(RECORDS SUPPLIED begins)

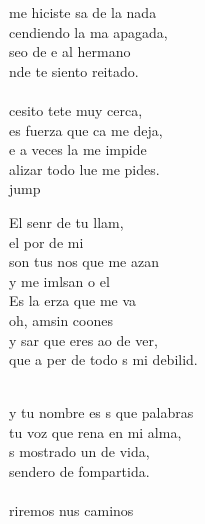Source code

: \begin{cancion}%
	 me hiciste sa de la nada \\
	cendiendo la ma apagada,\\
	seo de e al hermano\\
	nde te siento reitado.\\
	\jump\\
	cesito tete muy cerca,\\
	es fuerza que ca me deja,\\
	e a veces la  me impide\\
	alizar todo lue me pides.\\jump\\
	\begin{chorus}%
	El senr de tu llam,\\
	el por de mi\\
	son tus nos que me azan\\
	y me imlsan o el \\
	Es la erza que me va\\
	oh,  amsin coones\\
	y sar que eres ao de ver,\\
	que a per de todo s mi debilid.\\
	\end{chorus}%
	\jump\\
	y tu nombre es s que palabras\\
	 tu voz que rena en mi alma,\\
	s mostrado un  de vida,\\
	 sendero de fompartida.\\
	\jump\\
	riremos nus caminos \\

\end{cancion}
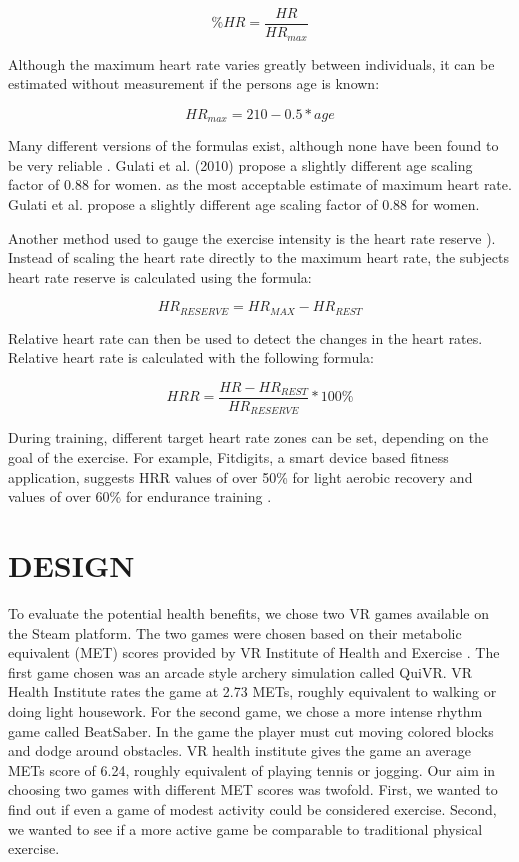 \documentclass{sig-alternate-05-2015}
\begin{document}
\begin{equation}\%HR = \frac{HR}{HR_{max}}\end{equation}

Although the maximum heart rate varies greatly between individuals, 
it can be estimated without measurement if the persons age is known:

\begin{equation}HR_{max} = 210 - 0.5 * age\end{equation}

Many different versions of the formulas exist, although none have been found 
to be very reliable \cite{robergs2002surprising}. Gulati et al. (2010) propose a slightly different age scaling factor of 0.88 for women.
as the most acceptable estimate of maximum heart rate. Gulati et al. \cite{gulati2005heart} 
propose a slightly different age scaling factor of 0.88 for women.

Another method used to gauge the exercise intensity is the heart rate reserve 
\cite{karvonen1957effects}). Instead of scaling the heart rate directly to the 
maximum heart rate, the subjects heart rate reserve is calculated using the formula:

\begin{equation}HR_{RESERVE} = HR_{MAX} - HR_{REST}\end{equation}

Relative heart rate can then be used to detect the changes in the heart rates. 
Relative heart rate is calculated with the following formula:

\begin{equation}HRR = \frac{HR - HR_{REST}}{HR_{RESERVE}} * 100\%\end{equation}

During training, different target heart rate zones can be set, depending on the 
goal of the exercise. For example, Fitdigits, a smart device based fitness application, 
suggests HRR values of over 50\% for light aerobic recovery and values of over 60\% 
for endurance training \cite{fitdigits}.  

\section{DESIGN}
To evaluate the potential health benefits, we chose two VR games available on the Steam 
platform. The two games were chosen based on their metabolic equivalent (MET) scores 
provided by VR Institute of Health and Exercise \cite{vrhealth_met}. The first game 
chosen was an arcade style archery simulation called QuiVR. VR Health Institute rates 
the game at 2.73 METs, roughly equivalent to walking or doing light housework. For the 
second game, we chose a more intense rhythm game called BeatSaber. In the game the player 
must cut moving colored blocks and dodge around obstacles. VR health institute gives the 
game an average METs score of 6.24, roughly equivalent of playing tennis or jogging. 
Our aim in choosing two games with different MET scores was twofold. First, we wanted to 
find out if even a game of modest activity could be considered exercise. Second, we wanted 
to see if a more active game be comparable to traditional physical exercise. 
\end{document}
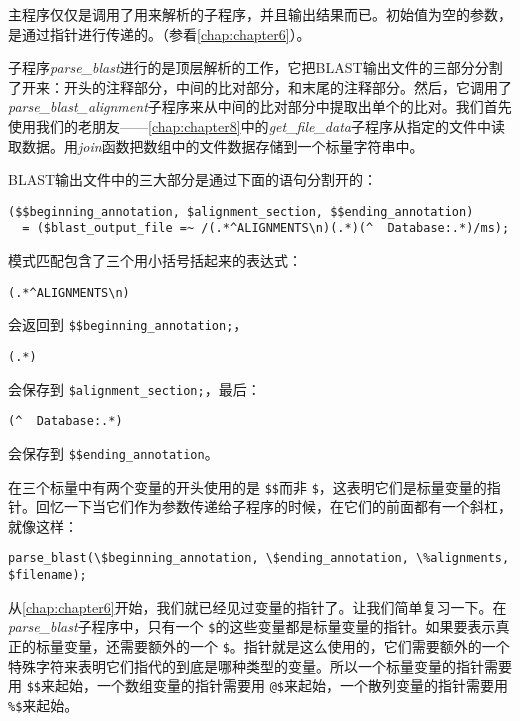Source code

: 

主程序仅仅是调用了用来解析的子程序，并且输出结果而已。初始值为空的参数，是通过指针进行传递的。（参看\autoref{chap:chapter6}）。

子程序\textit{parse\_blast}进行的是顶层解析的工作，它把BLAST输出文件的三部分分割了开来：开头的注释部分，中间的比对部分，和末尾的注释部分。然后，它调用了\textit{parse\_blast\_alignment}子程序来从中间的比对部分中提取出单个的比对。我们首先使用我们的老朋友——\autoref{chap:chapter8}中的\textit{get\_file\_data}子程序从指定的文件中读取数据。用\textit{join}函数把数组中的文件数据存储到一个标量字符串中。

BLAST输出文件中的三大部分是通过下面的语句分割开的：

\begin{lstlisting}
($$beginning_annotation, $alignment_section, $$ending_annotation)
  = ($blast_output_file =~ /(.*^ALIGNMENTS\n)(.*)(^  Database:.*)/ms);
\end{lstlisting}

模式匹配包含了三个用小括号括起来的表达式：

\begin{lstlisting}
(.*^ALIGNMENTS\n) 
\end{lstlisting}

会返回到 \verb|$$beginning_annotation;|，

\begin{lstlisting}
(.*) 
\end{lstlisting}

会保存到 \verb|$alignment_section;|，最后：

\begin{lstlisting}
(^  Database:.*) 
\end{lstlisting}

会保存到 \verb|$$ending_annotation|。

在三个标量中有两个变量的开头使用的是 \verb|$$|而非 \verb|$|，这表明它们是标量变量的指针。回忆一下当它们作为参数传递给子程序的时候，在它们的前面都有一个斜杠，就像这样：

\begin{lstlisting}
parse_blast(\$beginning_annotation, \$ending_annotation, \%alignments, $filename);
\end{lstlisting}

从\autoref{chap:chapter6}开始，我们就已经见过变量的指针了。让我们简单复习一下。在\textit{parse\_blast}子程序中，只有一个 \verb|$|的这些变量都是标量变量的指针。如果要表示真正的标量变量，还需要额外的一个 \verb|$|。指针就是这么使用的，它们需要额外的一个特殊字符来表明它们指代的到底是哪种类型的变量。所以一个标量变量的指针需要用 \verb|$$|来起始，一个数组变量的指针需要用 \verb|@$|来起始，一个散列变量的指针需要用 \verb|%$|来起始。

(RECORDS SUPPLIED ends)

AIM OF THE EXERCISE:
Among the lines above, the ones holding the word "called" must be counted; only that count is to be given.

REPLY:
2